■ Information supplied
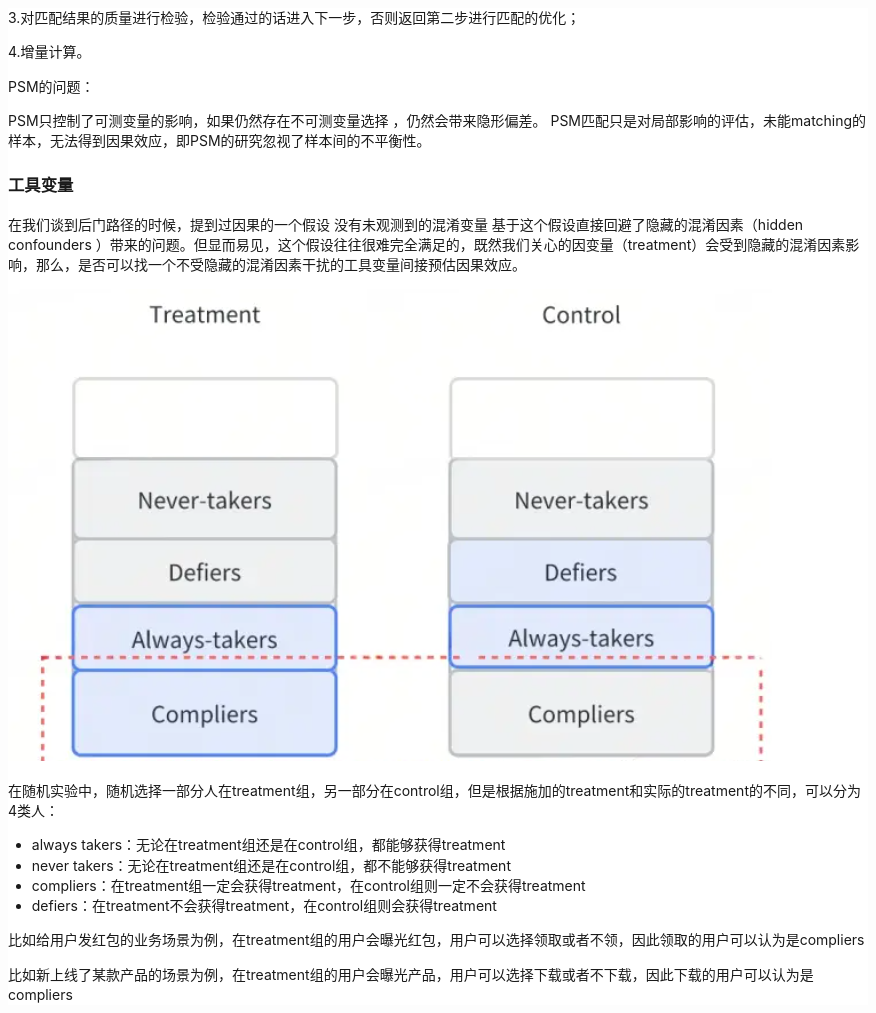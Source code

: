 3.对匹配结果的质量进行检验，检验通过的话进入下一步，否则返回第二步进行匹配的优化；

4.增量计算。

PSM的问题：

PSM只控制了可测变量的影响，如果仍然存在不可测变量选择 ，仍然会带来隐形偏差。
PSM匹配只是对局部影响的评估，未能matching的样本，无法得到因果效应，即PSM的研究忽视了样本间的不平衡性。

### 工具变量

在我们谈到后门路径的时候，提到过因果的一个假设 没有未观测到的混淆变量 基于这个假设直接回避了隐藏的混淆因素（hidden confounders ）带来的问题。但显而易见，这个假设往往很难完全满足的，既然我们关心的因变量（treatment）会受到隐藏的混淆因素影响，那么，是否可以找一个不受隐藏的混淆因素干扰的工具变量间接预估因果效应。

<img src='/images/yg_18.png'>

在随机实验中，随机选择一部分人在treatment组，另一部分在control组，但是根据施加的treatment和实际的treatment的不同，可以分为4类人：

- always takers：无论在treatment组还是在control组，都能够获得treatment
- never takers：无论在treatment组还是在control组，都不能够获得treatment
- compliers：在treatment组一定会获得treatment，在control组则一定不会获得treatment
- defiers：在treatment不会获得treatment，在control组则会获得treatment

比如给用户发红包的业务场景为例，在treatment组的用户会曝光红包，用户可以选择领取或者不领，因此领取的用户可以认为是compliers

比如新上线了某款产品的场景为例，在treatment组的用户会曝光产品，用户可以选择下载或者不下载，因此下载的用户可以认为是compliers
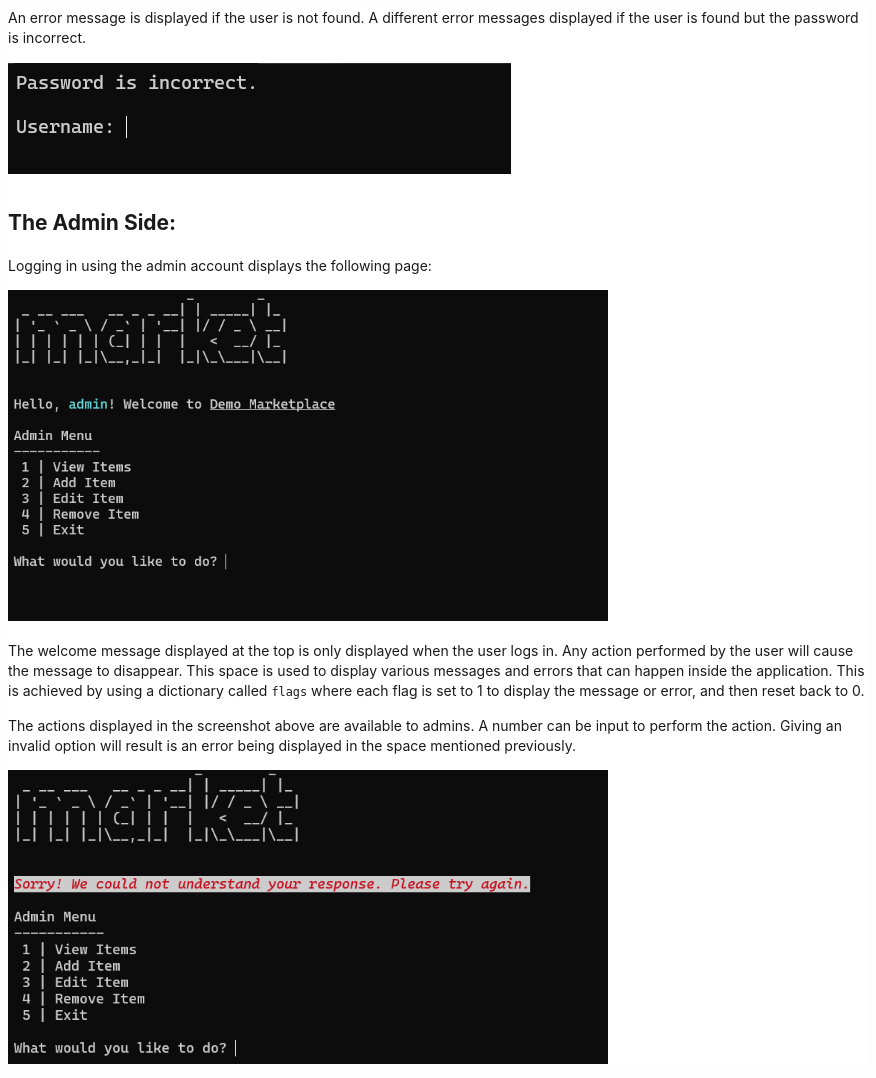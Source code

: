 An error message is displayed if the user is not found. A different error messages displayed if the user is found 
but the password is incorrect.

![3](./.github/assets/3.png)

## The Admin Side:

Logging in using the admin account displays the following page:

![4](./.github/assets/4.png)

The welcome message displayed at the top is only displayed when the user logs in. Any action performed by the user 
will cause the message to disappear. This space is used to display various messages and errors that can happen 
inside the application. This is achieved by using a dictionary called `flags` where each flag is set to 1 to display 
the message or error, and then reset back to 0.

The actions displayed in the screenshot above are available to admins. A number can be input to perform the action. 
Giving an invalid option will result is an error being displayed in the space mentioned previously.

![5](/.github/assets/5.png)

■ Task goal
Starting with the first line of the data above, write out each line exactly up to and including the line that holds "<img src='/images/yg_18.png'>". Pictures stay out.

■ Your solution
Source code

: 3.对匹配结果的质量进行检验，检验通过的话进入下一步，否则返回第二步进行匹配的优化；

4.增量计算。

PSM的问题：

PSM只控制了可测变量的影响，如果仍然存在不可测变量选择 ，仍然会带来隐形偏差。
PSM匹配只是对局部影响的评估，未能matching的样本，无法得到因果效应，即PSM的研究忽视了样本间的不平衡性。

### 工具变量

在我们谈到后门路径的时候，提到过因果的一个假设 没有未观测到的混淆变量 基于这个假设直接回避了隐藏的混淆因素（hidden confounders ）带来的问题。但显而易见，这个假设往往很难完全满足的，既然我们关心的因变量（treatment）会受到隐藏的混淆因素影响，那么，是否可以找一个不受隐藏的混淆因素干扰的工具变量间接预估因果效应。

<img src='/images/yg_18.png'>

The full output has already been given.